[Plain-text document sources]
- - -
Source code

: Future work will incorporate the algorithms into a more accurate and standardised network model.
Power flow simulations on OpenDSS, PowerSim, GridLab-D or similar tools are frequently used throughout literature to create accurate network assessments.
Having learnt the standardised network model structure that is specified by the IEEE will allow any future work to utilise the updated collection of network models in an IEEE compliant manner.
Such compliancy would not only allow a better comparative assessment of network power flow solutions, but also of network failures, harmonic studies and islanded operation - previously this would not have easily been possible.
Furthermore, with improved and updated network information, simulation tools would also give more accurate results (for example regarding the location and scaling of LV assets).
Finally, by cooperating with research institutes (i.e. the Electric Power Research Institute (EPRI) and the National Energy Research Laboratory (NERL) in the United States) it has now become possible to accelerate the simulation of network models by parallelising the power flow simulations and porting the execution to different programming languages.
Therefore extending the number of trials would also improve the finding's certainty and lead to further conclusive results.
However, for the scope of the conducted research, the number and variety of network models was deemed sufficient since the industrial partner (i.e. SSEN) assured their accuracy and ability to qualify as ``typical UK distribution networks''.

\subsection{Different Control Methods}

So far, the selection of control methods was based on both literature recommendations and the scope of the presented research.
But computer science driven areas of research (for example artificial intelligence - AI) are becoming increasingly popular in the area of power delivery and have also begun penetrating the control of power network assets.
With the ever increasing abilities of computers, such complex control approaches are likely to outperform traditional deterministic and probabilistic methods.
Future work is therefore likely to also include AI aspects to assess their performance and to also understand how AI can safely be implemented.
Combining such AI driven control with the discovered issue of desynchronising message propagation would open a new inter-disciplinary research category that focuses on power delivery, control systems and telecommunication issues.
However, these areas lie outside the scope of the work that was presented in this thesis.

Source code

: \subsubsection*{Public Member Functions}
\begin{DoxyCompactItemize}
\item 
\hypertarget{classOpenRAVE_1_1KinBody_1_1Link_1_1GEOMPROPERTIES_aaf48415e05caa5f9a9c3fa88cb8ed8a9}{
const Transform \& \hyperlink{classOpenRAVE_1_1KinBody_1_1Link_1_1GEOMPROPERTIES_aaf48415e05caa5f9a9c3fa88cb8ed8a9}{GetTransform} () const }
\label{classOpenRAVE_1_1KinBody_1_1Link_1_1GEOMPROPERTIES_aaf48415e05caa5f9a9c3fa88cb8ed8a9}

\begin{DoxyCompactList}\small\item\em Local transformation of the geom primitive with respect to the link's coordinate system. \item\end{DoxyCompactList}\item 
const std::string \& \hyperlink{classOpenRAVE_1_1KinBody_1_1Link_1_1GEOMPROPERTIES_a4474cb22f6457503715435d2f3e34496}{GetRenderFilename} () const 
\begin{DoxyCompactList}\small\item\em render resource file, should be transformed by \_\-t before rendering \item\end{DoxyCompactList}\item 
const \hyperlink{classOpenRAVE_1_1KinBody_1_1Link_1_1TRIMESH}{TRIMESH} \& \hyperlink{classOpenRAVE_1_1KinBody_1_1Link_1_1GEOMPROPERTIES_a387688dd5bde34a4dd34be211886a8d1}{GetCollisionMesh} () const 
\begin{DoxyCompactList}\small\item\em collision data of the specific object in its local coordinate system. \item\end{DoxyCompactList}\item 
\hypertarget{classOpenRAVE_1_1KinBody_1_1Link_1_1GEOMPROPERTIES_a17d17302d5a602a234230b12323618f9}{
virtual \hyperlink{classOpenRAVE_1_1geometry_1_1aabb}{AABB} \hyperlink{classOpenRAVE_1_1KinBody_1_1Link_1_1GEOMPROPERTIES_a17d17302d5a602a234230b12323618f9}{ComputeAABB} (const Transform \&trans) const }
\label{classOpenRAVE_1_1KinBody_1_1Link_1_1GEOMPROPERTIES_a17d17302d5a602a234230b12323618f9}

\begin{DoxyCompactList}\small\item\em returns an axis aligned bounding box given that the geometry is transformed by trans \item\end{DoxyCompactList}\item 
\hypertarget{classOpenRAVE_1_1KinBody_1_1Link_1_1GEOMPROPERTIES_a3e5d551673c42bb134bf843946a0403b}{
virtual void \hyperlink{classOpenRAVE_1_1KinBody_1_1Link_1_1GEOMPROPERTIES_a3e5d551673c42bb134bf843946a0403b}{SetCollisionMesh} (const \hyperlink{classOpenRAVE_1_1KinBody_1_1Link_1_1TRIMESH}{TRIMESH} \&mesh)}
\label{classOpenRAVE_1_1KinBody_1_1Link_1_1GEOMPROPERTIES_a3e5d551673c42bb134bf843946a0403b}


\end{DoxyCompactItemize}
- - -
Go through the data above and find the lines with the word "hyperlink". Copy each of those lines.

__OUTPUT OF THE EXERCISE__.
const Transform \& \hyperlink{classOpenRAVE_1_1KinBody_1_1Link_1_1GEOMPROPERTIES_aaf48415e05caa5f9a9c3fa88cb8ed8a9}{GetTransform} () const }
const std::string \& \hyperlink{classOpenRAVE_1_1KinBody_1_1Link_1_1GEOMPROPERTIES_a4474cb22f6457503715435d2f3e34496}{GetRenderFilename} () const 
const \hyperlink{classOpenRAVE_1_1KinBody_1_1Link_1_1TRIMESH}{TRIMESH} \& \hyperlink{classOpenRAVE_1_1KinBody_1_1Link_1_1GEOMPROPERTIES_a387688dd5bde34a4dd34be211886a8d1}{GetCollisionMesh} () const 
virtual \hyperlink{classOpenRAVE_1_1geometry_1_1aabb}{AABB} \hyperlink{classOpenRAVE_1_1KinBody_1_1Link_1_1GEOMPROPERTIES_a17d17302d5a602a234230b12323618f9}{ComputeAABB} (const Transform \&trans) const }
virtual void \hyperlink{classOpenRAVE_1_1KinBody_1_1Link_1_1GEOMPROPERTIES_a3e5d551673c42bb134bf843946a0403b}{SetCollisionMesh} (const \hyperlink{classOpenRAVE_1_1KinBody_1_1Link_1_1TRIMESH}{TRIMESH} \&mesh)}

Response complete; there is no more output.